The underlying case involves a suit by an employee (“Employee”) who was terminated by her employer REJ Properties (“REJ”), whose principals (collectively, “Principals”) worked for an independent company, Ameriprise Financial Services, Inc. (“Ameriprise”).  Badgerow had agreed to arbitrate any disputes with Ameriprise, its affiliates, or the Principals, before the Financial Industry Regulatory Authority (“FINRA”).  Badgerow commenced an arbitration proceeding against the Principals before FINRA and Ameriprise then moved to compel arbitration in a separate federal action.  In response, Badgerow brought a declaratory judgment claim against Ameriprise, but FINRA dismissed all of Badgerow’s claims against both the Principals and Ameriprise.  Badgerow then filed an action in a Louisiana state court (“State Court Action”) to vacate the FINRA award.  The Principals removed the State Court Action to federal court and Badgerow responded with a motion to remand, asserting that no federal jurisdiction over the dispute existed.  (The Principals also filed a motion to confirm the FINRA arbitral award).  The district court found that it had federal subject matter jurisdiction, denied the motion to remand, and confirmed the award.  On appeal, the Fifth Circuit found that the federal claims asserted against Ameriprise in the FINRA arbitration provided federal jurisdiction over the petition to vacate the FINRA arbitrators’ dismissal award, and Badgerow then filed a petition for cert.

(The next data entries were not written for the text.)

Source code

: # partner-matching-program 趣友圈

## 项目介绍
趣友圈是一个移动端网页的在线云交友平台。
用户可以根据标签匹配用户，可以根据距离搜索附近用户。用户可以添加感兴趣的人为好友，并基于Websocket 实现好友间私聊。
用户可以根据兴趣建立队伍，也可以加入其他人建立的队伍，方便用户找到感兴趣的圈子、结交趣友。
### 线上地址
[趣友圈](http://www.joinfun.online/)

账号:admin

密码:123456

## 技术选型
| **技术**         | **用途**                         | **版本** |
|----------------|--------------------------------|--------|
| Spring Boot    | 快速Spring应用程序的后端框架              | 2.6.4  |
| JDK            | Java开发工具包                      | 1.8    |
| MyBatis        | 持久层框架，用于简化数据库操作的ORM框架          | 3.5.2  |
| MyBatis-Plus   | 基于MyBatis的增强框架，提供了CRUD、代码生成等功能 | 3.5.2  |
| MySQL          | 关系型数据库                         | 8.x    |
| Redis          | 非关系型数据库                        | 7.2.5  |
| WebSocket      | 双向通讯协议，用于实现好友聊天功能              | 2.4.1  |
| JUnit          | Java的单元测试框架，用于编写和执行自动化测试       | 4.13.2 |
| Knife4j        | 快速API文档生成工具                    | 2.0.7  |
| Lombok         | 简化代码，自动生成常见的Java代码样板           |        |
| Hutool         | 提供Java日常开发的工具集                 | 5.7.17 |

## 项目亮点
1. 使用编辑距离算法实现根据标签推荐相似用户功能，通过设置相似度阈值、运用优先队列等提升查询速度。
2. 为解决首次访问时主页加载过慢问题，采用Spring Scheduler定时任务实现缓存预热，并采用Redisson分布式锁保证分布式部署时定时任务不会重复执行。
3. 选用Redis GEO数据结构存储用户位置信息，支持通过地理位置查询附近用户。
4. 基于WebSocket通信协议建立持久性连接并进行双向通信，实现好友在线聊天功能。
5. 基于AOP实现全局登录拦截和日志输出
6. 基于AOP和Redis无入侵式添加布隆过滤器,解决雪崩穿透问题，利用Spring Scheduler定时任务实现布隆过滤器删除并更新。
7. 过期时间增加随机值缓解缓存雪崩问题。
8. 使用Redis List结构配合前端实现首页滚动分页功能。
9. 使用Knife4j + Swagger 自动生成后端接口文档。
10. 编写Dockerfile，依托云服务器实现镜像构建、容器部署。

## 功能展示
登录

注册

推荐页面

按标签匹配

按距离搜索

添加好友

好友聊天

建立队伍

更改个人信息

In Vaden v. Discover Bank, 556 U.S. 49 (2009) the Supreme Court previously held that the proper analysis to determine federal court jurisdiction over petitions to compel arbitration under Section 4 of the FAA should focus on whether the underlying dispute involves a federal claim and analyze whether the court would have jurisdiction absent the arbitration agreement.  See 556 U.S. at 66 (known as the “look through” approach).  However, the Vaden decision and its focus on the text of Section 4, has caused confusion and led to a circuit split.  The First, Second, Fourth and Fifth Circuits apply the “look through” approach to applications to confirm or vacate an arbitration award, but the Third and Seventh Circuits do not.  Compare Ortiz-Espinosa v. BBVA Securities of Puerto Rico, 852 F. 3d 36 (1st Cir. 2017), Landau v. Eisenberg, 922 F.3d 495, 498 (2d Cir. 2019), McCormick v. America Online Inc., 909 F.3d 677 (4th Cir. 2018), and Quezada v. Bechtel OG&C Const. Servs., Inc., 946 F.3d 837 (5th Cir. 2020) with Magruder v. Fidelity Brokerage Servs., LLC, 818 F.3d 285 (7th Cir. 2016) and Goldman v. Citigroup Global Mkts. Inc., 834 F.3d 242 (3d Cir. 2016).  Further, the Fifth Circuit has concluded that all sections of the FAA should be treated as a “single, comprehensive statutory scheme” and has applied the “look through” analysis to petitions to compel arbitration under Section 4, as well as, to petitions to confirm, vacate or modify awards under Sections 9-11.  Quezada, 946 F.3d at 842-43. 

Given that the enforcement of arbitral awards is an important issue for the federal courts, particularly in light of the continued growth of ADR as a means for resolving disputes, the Supreme Court’s resolution of Badgerow could have far-reaching consequences.  Of course, this will depend on whether the Court renders a decision limited to Section 4, focused solely on the language of that Section or chooses to apply a broader approach to all arbitration related proceedings consistent with the overall policy of the FAA.

Merits briefing in Badgerow is to be completed in September 2021.